While we really enjoyed our meal, I do think there are a couple of areas in terms of service that could be improved. As I mentioned above, I wish there had been more consistency with the detail included in the description of each course. The other thing I noticed is when my hubby finished his drink, he was not asked if he would like something else... the glass was simply taken away. This happened to me as well – I was offered another drink after my first but not after my second. While this might not bother a lot of people, I do like to be asked. It makes me feel “well taken care of” and it also makes sense from a business perspective since it's a good opportunity for the restaurant to upsell. Lastly, I found the pacing a little too fast as I would have liked to have some more time between courses. I found the pacing slowed down towards the middle of the meal but the first few courses made my head spin. Overall, we were at Alinea for around 2.5 hours from start to finish.

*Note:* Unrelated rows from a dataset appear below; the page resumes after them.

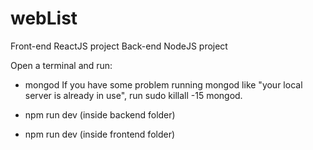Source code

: # webList


Front-end ReactJS project
Back-end NodeJS project

Open a terminal and run:

-  mongod
   If you have some problem running mongod like "your local server is already in use", run sudo killall -15 mongod.
   
-  npm run dev (inside backend folder)

-  npm run dev (inside frontend folder)
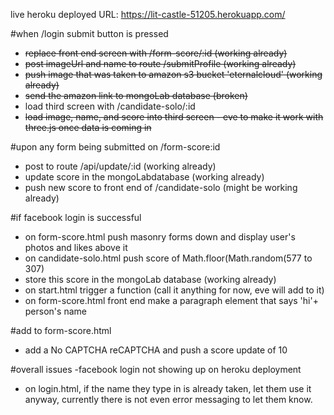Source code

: live heroku deployed URL: https://lit-castle-51205.herokuapp.com/

#when /login submit button is pressed

- ~~replace front end screen with /form-score/:id (working already)~~
- ~~post imageUrl and name to route /submitProfile (working already)~~
- ~~push image that was taken to amazon s3 bucket 'eternalcloud' (working already)~~
- ~~send the amazon link to mongoLab database (broken)~~
- load third screen with /candidate-solo/:id
- ~~load image, name, and score into third screen - eve to make it work with three.js once data is coming in~~

#upon any form being submitted on /form-score:id

- post to route /api/update/:id (working already)
- update score in the mongoLabdatabase (working already)
- push new score to front end of /candidate-solo (might be working already)

#if facebook login is successful


- on form-score.html push masonry forms down and display user's photos and likes above it
- on candidate-solo.html push score of Math.floor(Math.random(577 to 307)
- store this score in the mongoLab database (working already)
- on start.html trigger a function (call it anything for now, eve will add to it)
- on form-score.html front end make a paragraph element that says 'hi'+ person's name



#add to form-score.html
- add a No CAPTCHA reCAPTCHA and push a score update of 10


#overall issues
-facebook login not showing up on heroku deployment
- on login.html, if the name they type in is already taken, let them use it anyway, currently there is not even error messaging to let them know.

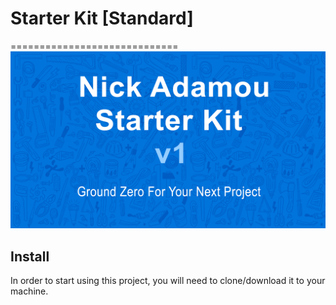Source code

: # Starter Kit [Standard]
=============================
![Project Preview](assets/img/thumbnail.png)

## Install
In order to start using this project, you will need to clone/download it to your machine.
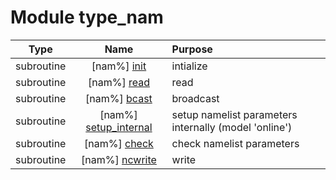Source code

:# Module type_nam

| Type | Name | Purpose |
| :--: | :--: | :---------- |
| subroutine | [nam%] [init](https://github.com/benjaminmenetrier/bump/tree/master/src/type_nam.F90#L181) | intialize |
| subroutine | [nam%] [read](https://github.com/benjaminmenetrier/bump/tree/master/src/type_nam.F90#L341) | read |
| subroutine | [nam%] [bcast](https://github.com/benjaminmenetrier/bump/tree/master/src/type_nam.F90#L704) | broadcast |
| subroutine | [nam%] [setup_internal](https://github.com/benjaminmenetrier/bump/tree/master/src/type_nam.F90#L856) | setup namelist parameters internally (model 'online') |
| subroutine | [nam%] [check](https://github.com/benjaminmenetrier/bump/tree/master/src/type_nam.F90#L902) | check namelist parameters |
| subroutine | [nam%] [ncwrite](https://github.com/benjaminmenetrier/bump/tree/master/src/type_nam.F90#L1250) | write |
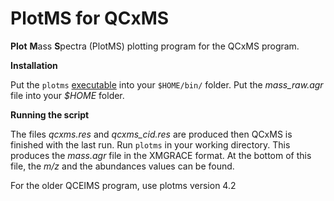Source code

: # PlotMS for QCxMS

**Plot** **M**ass **S**pectra (PlotMS) plotting program for the QCxMS program. 

**Installation**

Put the `plotms` [executable](https://github.com/qcxms/PlotMS/releases) into your `$HOME/bin/` folder. 
Put the *mass_raw.agr* file into your *$HOME* folder. 

**Running the script**

The files *qcxms.res* and *qcxms_cid.res* are produced then QCxMS is finished with the last run. Run `plotms` in your working directory. This produces the *mass.agr* file in the XMGRACE format. At the bottom of this file, the *m/z* and the abundances values can be found. 

For the older QCEIMS program, use plotms version 4.2


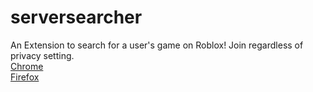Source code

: # serversearcher
An Extension to search for a user's game on Roblox! Join regardless of privacy setting.\
[Chrome](https://chrome.google.com/webstore/detail/roblox-server-searcher/blddohgncmehcepnokognejaaahehncd)\
[Firefox](https://addons.mozilla.org/en-GB/firefox/addon/roblox-server-searcher)
[](example.gif)
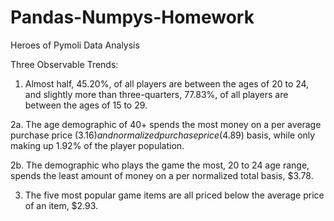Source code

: # Pandas-Numpys-Homework
Heroes of Pymoli Data Analysis

Three Observable Trends:

1. Almost half, 45.20%, of all players are between the ages of 20 to 24, and slightly more than three-quarters, 77.83%, of all players are between the ages of 15 to 29.

2a. The age demographic of 40+ spends the most money on a per average purchase price ($3.16) and normalized purchase price ($4.89) basis, while only making up 1.92% of the player population.

2b. The demographic who plays the game the most, 20 to 24 age range, spends the least amount of money on a per normalized total basis, $3.78.

3. The five most popular game items are all priced below the average price of an item, $2.93.
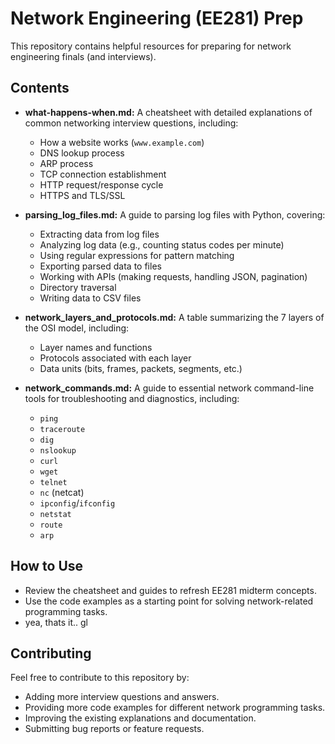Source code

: # Network Engineering (EE281) Prep

This repository contains helpful resources for preparing for network engineering finals (and interviews).

## Contents

* **what-happens-when.md:** A cheatsheet with detailed explanations of common networking interview questions, including:
    * How a website works (`www.example.com`)
    * DNS lookup process
    * ARP process
    * TCP connection establishment
    * HTTP request/response cycle
    * HTTPS and TLS/SSL

* **parsing_log_files.md:**  A guide to parsing log files with Python, covering:
    * Extracting data from log files
    * Analyzing log data (e.g., counting status codes per minute)
    * Using regular expressions for pattern matching
    * Exporting parsed data to files
    * Working with APIs (making requests, handling JSON, pagination)
    * Directory traversal
    * Writing data to CSV files

* **network_layers_and_protocols.md:** A table summarizing the 7 layers of the OSI model, including:
    * Layer names and functions
    * Protocols associated with each layer
    * Data units (bits, frames, packets, segments, etc.)

* **network_commands.md:** A guide to essential network command-line tools for troubleshooting and diagnostics, including:
    * `ping`
    * `traceroute`
    * `dig`
    * `nslookup`
    * `curl`
    * `wget`
    * `telnet`
    * `nc` (netcat)
    * `ipconfig`/`ifconfig`
    * `netstat`
    * `route`
    * `arp` 

## How to Use

* Review the cheatsheet and guides to refresh EE281 midterm concepts.
* Use the code examples as a starting point for solving network-related programming tasks.
* yea, thats it.. gl
  
## Contributing

Feel free to contribute to this repository by:

* Adding more interview questions and answers.
* Providing more code examples for different network programming tasks.
* Improving the existing explanations and documentation.
* Submitting bug reports or feature requests.

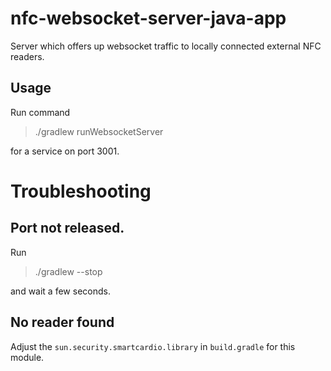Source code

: # nfc-websocket-server-java-app
Server which offers up websocket traffic to locally connected external NFC readers.

## Usage
Run command

> ./gradlew runWebsocketServer

for a service on port 3001.

# Troubleshooting
## Port not released.
Run 

> ./gradlew --stop

and wait a few seconds.

## No reader found
Adjust the `sun.security.smartcardio.library` in `build.gradle` for this module.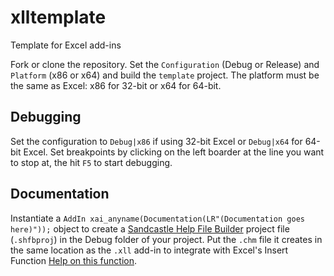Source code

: # xlltemplate

Template for Excel add-ins

Fork or clone the repository. Set the `Configuration` (Debug or Release) and `Platform` (x86 or x64) and build the `template` project.  The platform must be the same as Excel: x86 for 32-bit or x64 for 64-bit.

## Debugging

Set the configuration to `Debug|x86` if using 32-bit Excel or `Debug|x64` for 64-bit Excel.
Set breakpoints by clicking on the left boarder at the line you want to stop at, the hit `F5` to start debugging.

## Documentation

Instantiate a `AddIn xai_anyname(Documentation(LR"(Documentation goes here)"));` object to create a 
[Sandcastle Help File Builder](https://github.com/EWSoftware/SHFB) project file (`.shfbproj`) in the
Debug folder of your project. Put the `.chm` file it creates in the same location as the `.xll` add-in to
integrate with Excel's Insert Function [Help on this function](https://support.office.com/en-us/article/Insert-Function-74474114-7C7F-43F5-BEC3-096C56E2FB13).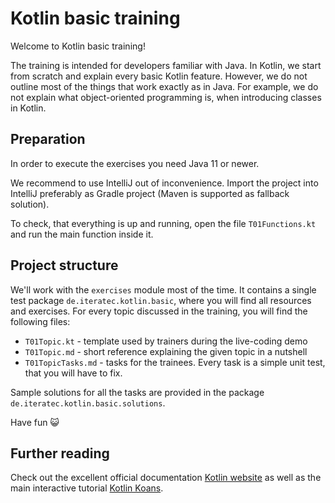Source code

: # Kotlin basic training
Welcome to Kotlin basic training!

The training is intended for developers familiar with Java. In Kotlin, we start from scratch and explain every basic
Kotlin feature. However, we do not outline most of the things that work exactly as in Java.  For example, we do not
explain what object-oriented programming is, when introducing classes in Kotlin.

## Preparation
In order to execute the exercises you need Java 11 or newer.

We recommend to use IntelliJ out of inconvenience. Import the project into IntelliJ preferably as Gradle project (Maven
is supported as fallback solution).

To check, that everything is up and running, open the file `T01Functions.kt` and run the main function inside it.

## Project structure
We'll work with the `exercises` module most of the time. It contains a single test package `de.iteratec.kotlin.basic`,
where you will find all resources and exercises. For every topic discussed in the training, you will find the following files:
* `T01Topic.kt` - template used by trainers during the live-coding demo 
* `T01Topic.md` - short reference explaining the given topic in a nutshell
* `T01TopicTasks.md` - tasks for the trainees. Every task is a simple unit test, that you will have to fix.

Sample solutions for all the tasks are provided in the package `de.iteratec.kotlin.basic.solutions`.

Have fun 😺

## Further reading
Check out the excellent official documentation [Kotlin website](https://kotlinlang.org) as well as the main interactive tutorial [Kotlin Koans](https://kotlinlang.org/docs/tutorials/koans.html).
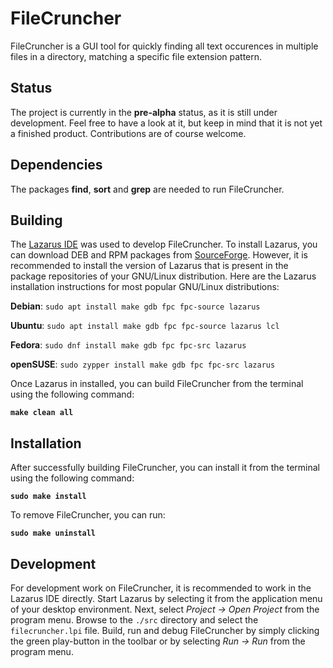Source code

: # FileCruncher
FileCruncher is a GUI tool for quickly finding all text occurences in multiple files in a directory, matching a specific file extension pattern.

## Status

The project is currently in the **pre-alpha** status, as it is still under development. Feel free to have a look at it, but keep in mind that it is not yet a finished product. Contributions are of course welcome.

## Dependencies

The packages **find**, **sort** and **grep** are needed to run FileCruncher.

## Building

The [Lazarus IDE](https://www.lazarus-ide.org/) was used to develop FileCruncher. To install Lazarus, you can download DEB and RPM packages from [SourceForge](https://sourceforge.net/projects/lazarus/files/). However, it is recommended to install the version of Lazarus that is present in the package repositories of your GNU/Linux distribution. Here are the Lazarus installation instructions for most popular GNU/Linux distributions:

**Debian**: `sudo apt install make gdb fpc fpc-source lazarus`

**Ubuntu**: `sudo apt install make gdb fpc fpc-source lazarus lcl`

**Fedora**: `sudo dnf install make gdb fpc fpc-src lazarus`

**openSUSE**: `sudo zypper install make gdb fpc fpc-src lazarus`

Once Lazarus in installed, you can build FileCruncher from the terminal using the following command:

**`make clean all`**

## Installation

After successfully building FileCruncher, you can install it from the terminal using the following command:

**`sudo make install`**

To remove FileCruncher, you can run:

**`sudo make uninstall`**

## Development

For development work on FileCruncher, it is recommended to work in the Lazarus IDE directly. Start Lazarus by selecting it from the application menu of your desktop environment. Next, select *Project → Open Project* from the program menu. Browse to the `./src` directory and select the `filecruncher.lpi` file. Build, run and debug FileCruncher by simply clicking the green play-button in the toolbar or by selecting *Run → Run* from the program menu.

I loved that we received the menu (“certificate of completion”) at the end of our meal as a little souvenir. It was at this time we learned we had eaten rabbit. The server who presented us with the menu was very nice (probably my favourite server), but he did not tell us about the little bubbles on the menu... apparently, the size of the bubble corresponds to the size of the course. We learned this when I overheard the menu being presented to an adjacent table. Sigh.

Despite the little hiccups, hubs and I both enjoyed our meal tremendously. It was not only delicious - it was also fun and interactive. The dishes were highly inventive and well thought out. I thought I would find the experience a little gimmicky but it ended up being very interesting. The variety in flavour and presentation was incredible. We hope to make a repeat visit one day.